## PROBLEM REQUIREMENTS:
For the entries that follow, retype exactly the lines from the one containing "little bit more into the more advanced" to the one containing "communication of the", inclusive, and only those. Images stay out of the copy.

## LISTED RECORDS:
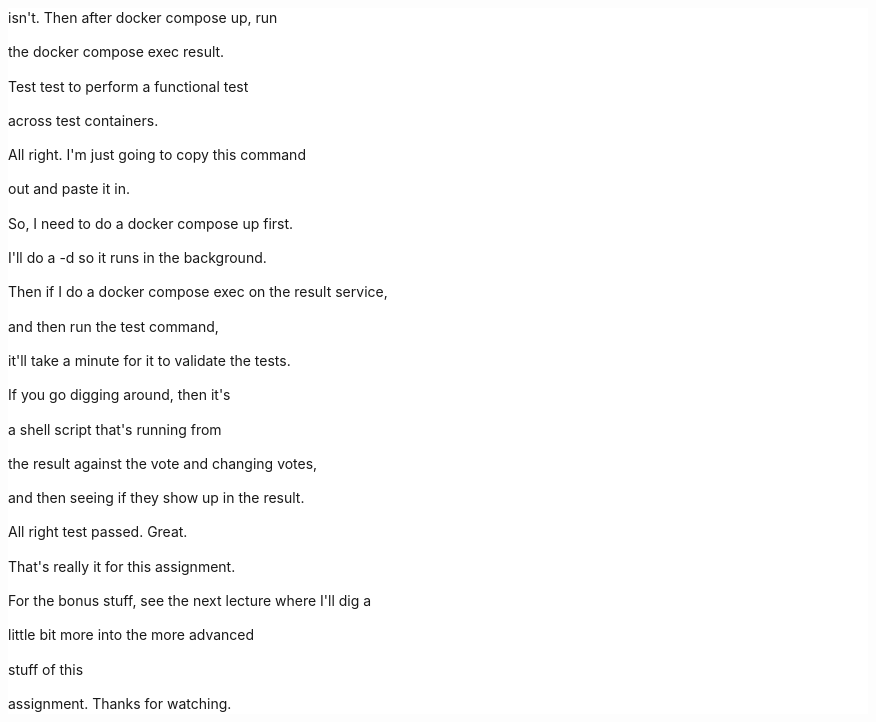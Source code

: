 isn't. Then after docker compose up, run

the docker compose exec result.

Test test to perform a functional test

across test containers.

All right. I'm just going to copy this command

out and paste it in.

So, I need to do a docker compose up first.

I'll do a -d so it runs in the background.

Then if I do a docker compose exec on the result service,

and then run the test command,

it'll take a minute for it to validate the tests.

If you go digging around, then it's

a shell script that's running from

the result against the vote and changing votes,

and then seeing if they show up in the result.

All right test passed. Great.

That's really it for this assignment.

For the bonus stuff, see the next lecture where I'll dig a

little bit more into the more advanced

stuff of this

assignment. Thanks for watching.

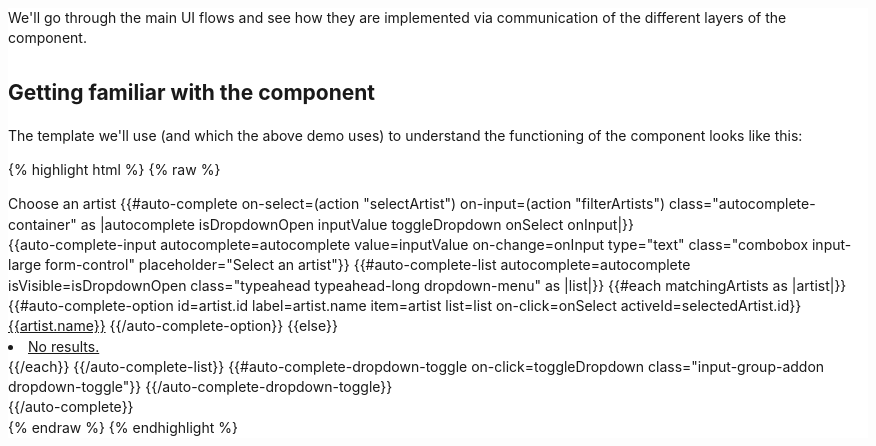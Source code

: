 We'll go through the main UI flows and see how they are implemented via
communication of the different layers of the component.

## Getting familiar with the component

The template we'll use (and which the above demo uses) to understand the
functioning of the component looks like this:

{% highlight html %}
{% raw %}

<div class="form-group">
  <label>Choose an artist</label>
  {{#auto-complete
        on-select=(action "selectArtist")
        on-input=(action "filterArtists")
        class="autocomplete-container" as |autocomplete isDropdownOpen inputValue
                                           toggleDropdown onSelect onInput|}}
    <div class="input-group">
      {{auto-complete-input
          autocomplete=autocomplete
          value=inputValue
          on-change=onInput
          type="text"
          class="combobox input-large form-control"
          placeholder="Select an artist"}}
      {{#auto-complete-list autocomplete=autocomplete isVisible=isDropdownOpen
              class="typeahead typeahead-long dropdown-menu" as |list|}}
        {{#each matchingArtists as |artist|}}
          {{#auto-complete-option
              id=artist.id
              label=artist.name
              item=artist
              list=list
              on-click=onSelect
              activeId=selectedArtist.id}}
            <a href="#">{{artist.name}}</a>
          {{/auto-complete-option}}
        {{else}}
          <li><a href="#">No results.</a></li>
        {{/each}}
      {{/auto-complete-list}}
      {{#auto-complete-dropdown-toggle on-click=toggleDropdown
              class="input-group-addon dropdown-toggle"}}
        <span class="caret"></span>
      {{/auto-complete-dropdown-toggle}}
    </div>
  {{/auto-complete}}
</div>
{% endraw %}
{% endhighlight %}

## ANSWER SPACE:
little bit more into the more advanced

stuff of this

assignment. Thanks for watching.

Source code

: We'll go through the main UI flows and see how they are implemented via
communication of the different layers of the component.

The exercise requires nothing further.